The "two distinct interconnect tiers" property is the load-bearing hardware fact for the paper. Inside a DGX A100, NVLink + NVSwitch gives all-to-all GPU bandwidth far higher than what 8 HDR IB HCAs can provide leaving the box. Across boxes, the HDR IB fabric provides high but not NVLink-class bandwidth. PTD-P's heuristic ("tensor MP within box, pipeline MP across box") is a direct exploitation of this hierarchy: tensor MP is the most communication-intensive axis (two all-reduces per layer per microbatch), so it must live on the fastest tier; pipeline MP is the cheapest axis (point-to-point only, between adjacent stages), so it tolerates the slower tier.

The reported per-axis bisection bandwidth at full 3072-GPU scale, extracted verbatim:

Path	Effective bisection BW
Pipeline-parallel point-to-point	892 GB/s
Data-parallel all-reduce	12.9 TB/s
Filesystem read (initial ckpt load)	1 TB/s (peak)
Filesystem write (ckpt save)	273 GB/s (40% of peak)
Per-GPU peak FP16	312 TF/s
1-trillion-param iteration	502 PF/s aggregate
	163 TF/s per GPU
	52% of peak per device
175B model on 1024 GPUs	140 TF/s per GPU

The 12.9 TB/s data-parallel all-reduce bisection is approximately 14.5x the 892 GB/s pipeline P2P bisection -- not because the fabric is asymmetric, but because data-parallel replicas are spread across the entire bisection (every link participates in the ring), whereas pipeline P2P traverses pipeline-adjacent stages only (a small fraction of the fabric carries each tensor). This measured ratio is itself a validation of the PTD-P heuristic at scale.

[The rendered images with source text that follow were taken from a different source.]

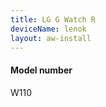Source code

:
 ```yaml
---
title: LG G Watch R
deviceName: lenok
layout: aw-install
---
```

<div class="callout callout-info">
    <h4>Model number</h4>
    <p>W110</p>
</div>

3. Design-Space Diagram (axes swept)

The paper sweeps a high-dimensional configuration space. The following diagram makes the axes explicit and labels each as swept (the paper varies it in at least one experiment) or fixed (the paper holds it constant across experiments). The "controlled by analyst" axes are the ones a runtime tuner could also vary; the "controlled by user" axes (model size, global batch size, vocab size, etc.) are workload parameters.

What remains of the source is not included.